En la próxima festividad de San Pedro y San Pablo finaliza el año jubilar paulino que proclamó Benedicto XVI hace un año. Han sido doce meses de revalorización y acercamiento de la figura de este apóstol fundamental.
En la catequesis, en los retiros con los laicos y religiosos, en la formación permanente de los sacerdotes, en los encuentros con los profesores de religión, hemos aprovechado este año jubilar paulino para conocer mejor sus cartas, seguir los viajes que emprendió para anunciar a Jesucristo, y leer alguna buena biografía que nos permitiese asomarnos a su perfil cristiano tan lleno de humanidad.
El encuentro con Cristo en aquel camino de Damasco no cambió la personalidad de Pablo. Con todos sus límites y con todas sus posibilidades, su encuentro con el Señor cambió el destino de sus muchos talentos. Ya no era perseguir a cristianos con indomable intolerancia, sino saberse su hermano abrazando con ellos a todos por amor a Cristo.

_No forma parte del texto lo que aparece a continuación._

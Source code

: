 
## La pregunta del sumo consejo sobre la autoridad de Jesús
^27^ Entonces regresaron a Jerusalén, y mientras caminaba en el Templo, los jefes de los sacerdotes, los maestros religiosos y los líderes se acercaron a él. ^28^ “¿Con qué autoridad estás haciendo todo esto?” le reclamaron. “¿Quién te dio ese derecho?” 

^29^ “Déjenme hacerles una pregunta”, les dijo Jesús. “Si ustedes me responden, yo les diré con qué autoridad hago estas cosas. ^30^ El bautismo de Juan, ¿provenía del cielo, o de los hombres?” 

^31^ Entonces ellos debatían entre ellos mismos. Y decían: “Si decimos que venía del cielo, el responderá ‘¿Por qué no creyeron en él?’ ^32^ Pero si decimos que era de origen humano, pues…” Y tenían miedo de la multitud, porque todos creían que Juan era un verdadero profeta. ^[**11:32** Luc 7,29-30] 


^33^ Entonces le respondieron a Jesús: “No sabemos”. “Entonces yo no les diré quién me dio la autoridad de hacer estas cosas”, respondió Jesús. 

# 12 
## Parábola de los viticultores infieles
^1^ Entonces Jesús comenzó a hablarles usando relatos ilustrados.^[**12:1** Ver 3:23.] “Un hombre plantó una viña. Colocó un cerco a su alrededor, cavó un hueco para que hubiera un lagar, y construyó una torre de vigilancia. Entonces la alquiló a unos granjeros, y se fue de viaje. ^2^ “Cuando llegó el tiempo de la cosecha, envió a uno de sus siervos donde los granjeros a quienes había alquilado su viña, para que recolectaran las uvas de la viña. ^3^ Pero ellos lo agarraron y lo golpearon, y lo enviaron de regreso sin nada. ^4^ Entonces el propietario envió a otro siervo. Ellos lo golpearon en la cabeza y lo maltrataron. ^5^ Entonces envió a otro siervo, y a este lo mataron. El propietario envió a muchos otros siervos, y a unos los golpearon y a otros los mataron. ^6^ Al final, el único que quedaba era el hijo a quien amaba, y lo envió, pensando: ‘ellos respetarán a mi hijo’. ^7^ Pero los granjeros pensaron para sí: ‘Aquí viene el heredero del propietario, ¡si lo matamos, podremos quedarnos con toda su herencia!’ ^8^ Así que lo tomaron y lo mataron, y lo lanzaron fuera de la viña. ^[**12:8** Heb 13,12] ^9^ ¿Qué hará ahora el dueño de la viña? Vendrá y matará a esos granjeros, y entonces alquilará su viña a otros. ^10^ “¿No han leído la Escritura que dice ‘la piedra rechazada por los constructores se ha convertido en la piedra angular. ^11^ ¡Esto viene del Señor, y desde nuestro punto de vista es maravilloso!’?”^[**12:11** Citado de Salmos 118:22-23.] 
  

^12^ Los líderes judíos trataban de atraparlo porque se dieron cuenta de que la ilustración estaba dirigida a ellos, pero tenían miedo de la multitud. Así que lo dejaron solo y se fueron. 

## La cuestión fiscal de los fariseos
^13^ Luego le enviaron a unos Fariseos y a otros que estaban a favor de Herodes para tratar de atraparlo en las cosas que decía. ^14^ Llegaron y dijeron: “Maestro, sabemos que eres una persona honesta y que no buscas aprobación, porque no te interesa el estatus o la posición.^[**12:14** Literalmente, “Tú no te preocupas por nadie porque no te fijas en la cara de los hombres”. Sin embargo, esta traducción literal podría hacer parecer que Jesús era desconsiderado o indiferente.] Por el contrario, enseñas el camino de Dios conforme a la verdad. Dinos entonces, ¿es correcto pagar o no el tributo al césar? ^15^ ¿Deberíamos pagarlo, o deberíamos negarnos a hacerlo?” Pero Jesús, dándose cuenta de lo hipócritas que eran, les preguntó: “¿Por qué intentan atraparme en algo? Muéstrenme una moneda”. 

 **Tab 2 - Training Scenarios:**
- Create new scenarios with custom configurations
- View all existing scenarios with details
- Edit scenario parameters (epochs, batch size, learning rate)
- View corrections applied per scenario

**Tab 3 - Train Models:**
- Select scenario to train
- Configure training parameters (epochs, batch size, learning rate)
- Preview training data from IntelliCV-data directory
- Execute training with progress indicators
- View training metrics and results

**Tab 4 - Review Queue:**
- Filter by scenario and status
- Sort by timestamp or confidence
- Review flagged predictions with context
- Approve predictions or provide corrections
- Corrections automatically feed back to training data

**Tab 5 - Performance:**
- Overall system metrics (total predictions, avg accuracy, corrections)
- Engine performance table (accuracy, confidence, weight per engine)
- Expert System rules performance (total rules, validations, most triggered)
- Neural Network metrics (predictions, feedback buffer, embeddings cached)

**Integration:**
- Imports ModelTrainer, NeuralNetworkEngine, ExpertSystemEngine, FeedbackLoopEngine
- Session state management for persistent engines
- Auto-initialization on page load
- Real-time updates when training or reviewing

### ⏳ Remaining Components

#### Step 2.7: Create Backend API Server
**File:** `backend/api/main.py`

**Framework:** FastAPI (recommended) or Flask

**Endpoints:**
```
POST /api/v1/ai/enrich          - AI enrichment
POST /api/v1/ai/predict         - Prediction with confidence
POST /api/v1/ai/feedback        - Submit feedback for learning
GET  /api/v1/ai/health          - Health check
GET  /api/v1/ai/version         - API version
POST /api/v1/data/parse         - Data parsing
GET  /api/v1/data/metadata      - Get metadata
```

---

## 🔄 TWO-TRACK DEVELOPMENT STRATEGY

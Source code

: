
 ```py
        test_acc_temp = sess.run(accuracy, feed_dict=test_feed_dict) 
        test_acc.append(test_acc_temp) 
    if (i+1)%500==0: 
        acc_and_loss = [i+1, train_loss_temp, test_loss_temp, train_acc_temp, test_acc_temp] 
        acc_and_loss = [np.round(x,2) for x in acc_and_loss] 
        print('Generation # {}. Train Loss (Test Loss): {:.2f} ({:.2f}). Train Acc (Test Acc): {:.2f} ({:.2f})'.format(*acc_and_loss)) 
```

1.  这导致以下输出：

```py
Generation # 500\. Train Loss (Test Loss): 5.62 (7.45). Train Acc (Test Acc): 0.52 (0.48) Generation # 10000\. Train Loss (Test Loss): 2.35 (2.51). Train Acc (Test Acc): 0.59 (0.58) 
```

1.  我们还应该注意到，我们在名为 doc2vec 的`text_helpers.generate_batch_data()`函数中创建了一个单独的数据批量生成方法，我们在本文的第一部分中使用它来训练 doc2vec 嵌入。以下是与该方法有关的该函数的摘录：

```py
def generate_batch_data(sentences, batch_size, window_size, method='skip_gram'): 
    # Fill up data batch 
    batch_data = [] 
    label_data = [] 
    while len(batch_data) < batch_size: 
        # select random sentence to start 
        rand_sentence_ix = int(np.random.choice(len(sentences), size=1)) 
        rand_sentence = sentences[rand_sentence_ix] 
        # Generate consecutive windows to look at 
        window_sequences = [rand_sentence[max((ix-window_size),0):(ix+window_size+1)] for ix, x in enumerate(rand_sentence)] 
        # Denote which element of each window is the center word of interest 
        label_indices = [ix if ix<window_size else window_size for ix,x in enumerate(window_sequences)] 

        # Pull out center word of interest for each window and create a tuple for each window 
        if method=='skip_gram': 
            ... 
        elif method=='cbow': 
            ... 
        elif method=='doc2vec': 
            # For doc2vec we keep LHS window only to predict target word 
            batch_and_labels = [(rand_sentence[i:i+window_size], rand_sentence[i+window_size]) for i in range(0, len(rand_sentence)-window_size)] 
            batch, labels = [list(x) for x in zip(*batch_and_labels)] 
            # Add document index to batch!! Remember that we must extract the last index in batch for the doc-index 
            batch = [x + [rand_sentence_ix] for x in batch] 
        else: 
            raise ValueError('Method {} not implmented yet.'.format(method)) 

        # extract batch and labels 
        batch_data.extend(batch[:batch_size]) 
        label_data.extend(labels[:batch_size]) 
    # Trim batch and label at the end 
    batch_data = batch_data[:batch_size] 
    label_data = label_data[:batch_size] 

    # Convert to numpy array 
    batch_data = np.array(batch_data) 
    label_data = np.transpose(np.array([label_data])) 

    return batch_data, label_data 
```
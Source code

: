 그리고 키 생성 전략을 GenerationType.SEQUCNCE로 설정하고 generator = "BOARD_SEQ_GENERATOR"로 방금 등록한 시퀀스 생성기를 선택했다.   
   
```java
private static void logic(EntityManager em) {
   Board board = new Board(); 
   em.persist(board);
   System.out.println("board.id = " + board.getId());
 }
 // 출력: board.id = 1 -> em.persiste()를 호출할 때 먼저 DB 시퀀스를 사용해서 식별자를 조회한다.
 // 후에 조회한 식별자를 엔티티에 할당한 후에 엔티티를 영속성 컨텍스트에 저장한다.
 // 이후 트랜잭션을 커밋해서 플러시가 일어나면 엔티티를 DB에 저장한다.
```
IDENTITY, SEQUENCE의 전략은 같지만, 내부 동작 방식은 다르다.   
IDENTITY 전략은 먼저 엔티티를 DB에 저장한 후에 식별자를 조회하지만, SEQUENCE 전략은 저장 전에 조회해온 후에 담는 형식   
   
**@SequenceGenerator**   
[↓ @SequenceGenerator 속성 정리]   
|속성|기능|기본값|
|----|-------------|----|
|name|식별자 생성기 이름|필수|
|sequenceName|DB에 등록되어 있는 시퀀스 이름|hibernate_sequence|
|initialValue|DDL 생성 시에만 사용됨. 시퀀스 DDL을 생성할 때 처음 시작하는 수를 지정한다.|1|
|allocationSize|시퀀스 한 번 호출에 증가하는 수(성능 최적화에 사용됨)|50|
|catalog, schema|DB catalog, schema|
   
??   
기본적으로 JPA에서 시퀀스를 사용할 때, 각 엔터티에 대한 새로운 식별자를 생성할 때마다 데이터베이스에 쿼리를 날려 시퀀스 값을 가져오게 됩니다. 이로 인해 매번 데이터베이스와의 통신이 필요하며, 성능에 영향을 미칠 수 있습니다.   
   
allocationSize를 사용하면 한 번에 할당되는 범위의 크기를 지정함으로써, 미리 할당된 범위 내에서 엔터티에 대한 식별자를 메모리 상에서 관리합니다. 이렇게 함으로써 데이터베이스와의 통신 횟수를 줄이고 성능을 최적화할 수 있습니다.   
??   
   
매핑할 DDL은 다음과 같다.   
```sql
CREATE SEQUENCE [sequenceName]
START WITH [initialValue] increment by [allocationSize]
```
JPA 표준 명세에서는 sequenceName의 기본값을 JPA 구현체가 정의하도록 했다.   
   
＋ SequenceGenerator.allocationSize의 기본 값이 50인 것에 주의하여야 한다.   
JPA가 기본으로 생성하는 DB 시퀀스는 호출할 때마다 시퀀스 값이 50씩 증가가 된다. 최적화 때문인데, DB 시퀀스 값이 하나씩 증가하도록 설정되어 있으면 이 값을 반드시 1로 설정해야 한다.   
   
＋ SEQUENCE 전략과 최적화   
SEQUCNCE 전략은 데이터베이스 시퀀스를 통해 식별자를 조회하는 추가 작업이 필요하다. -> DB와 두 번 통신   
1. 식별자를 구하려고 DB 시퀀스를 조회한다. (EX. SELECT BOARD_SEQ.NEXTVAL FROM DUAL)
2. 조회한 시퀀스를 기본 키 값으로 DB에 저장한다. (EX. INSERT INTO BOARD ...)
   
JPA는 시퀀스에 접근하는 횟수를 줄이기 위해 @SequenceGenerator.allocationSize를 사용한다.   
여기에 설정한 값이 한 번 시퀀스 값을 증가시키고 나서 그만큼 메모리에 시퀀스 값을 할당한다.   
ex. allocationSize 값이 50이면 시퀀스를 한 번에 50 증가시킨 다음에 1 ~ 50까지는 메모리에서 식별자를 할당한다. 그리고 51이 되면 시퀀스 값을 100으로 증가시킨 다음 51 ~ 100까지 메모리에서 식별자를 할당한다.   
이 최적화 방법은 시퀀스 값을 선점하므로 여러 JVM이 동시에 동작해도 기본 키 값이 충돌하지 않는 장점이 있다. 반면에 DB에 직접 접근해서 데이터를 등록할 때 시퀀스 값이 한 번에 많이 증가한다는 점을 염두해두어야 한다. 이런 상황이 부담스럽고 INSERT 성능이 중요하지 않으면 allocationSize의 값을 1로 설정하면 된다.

Todos tenemos un camino de Damasco en el que descabalgar nuestros desvaríos sin renunciar a como Dios nos ha hecho. ¡Cuántos de nosotros con nuestro temperamento calmo y suave nos hemos quedado pasmados cuando había tanto que hacer o decir a nuestro alrededor! ¡Y cuántos, también, con nuestro temperamento fogoso y explosivo hemos terminado siendo incluso violentos! Y no tiene nada de malo la suavidad o la fogosidad, cuando las ponemos al servicio de Dios y de los hermanos.
El punto determinante para Pablo no fue que se cansó de sí mismo, que se asustó o que le convencieron, sino aquel encuentro con el Señor que hizo de aquel instante un nuevo nacimiento. Y con docilidad siguió lo que Cristo le decía, lo que los demás apóstoles le pidieron, y ya convertido al Señor en su Iglesia dejó correr con toda fuerza su espíritu misionero.
Se le hizo pequeño aquel mundo pequeño, y recorrió las vías comerciales y culturales de aquel Imperio romano y griego, y no perdió ocasión para anunciar a Jesucristo de tantos modos: en el testimonio de su valor sin miedo a naufragios, cárceles, falsos hermanos y algún bandolero; en el humilde ganarse el pan en aquello que sabía de oficio y no ser gravoso para nadie; en la inteligencia con la que supo dialogar con filósofos y poetas para narrar a Cristo en medio de sus ideas y sus versos; en su amor a Jesús, amado más que a sí mismo, amado en todos sus fueros y en sus adentros.
Termina este año jubilar paulino. En las Vísperas solemnes que presidió hace un año el Santo Padre en la Basílica de San Pablo extramuros, nos decía que "San Pablo no es para nosotros una figura del pasado, que recordamos con veneración. También para nosotros es maestro, apóstol y heraldo de Jesucristo. Por tanto, no estamos reunidos para reflexionar sobre una historia pasada, irrevocablemente superada. San Pablo quiere hablar con nosotros hoy". Es realmente hermosa y profunda esta homilía del Papa en la que nos presentaba la figura de Pablo en síntesis, no sólo para el año jubilar que entonces comenzaba, sino para toda nuestra vida de cristianos.
Al concluir el año paulino, no dejamos a Pablo, sino que deseamos que nos acompañe en el camino que lleva a Damasco, a Jerusalén, a Roma con todos sus significados. Todos tenemos esos nombres en nuestra geografía y en nuestra biografía personales, porque Damasco, Jerusalén y Roma están con toda su luz y su penumbra también, allí donde nuestra vida se encuentra con Cristo, con los prójimos que Él ha puesto a mi lado, y las circunstancias que determinan nuestra andadura. Dichosos si con Pablo el apóstol aprendemos a mirar a Cristo, a amarlo y a testimoniarlo.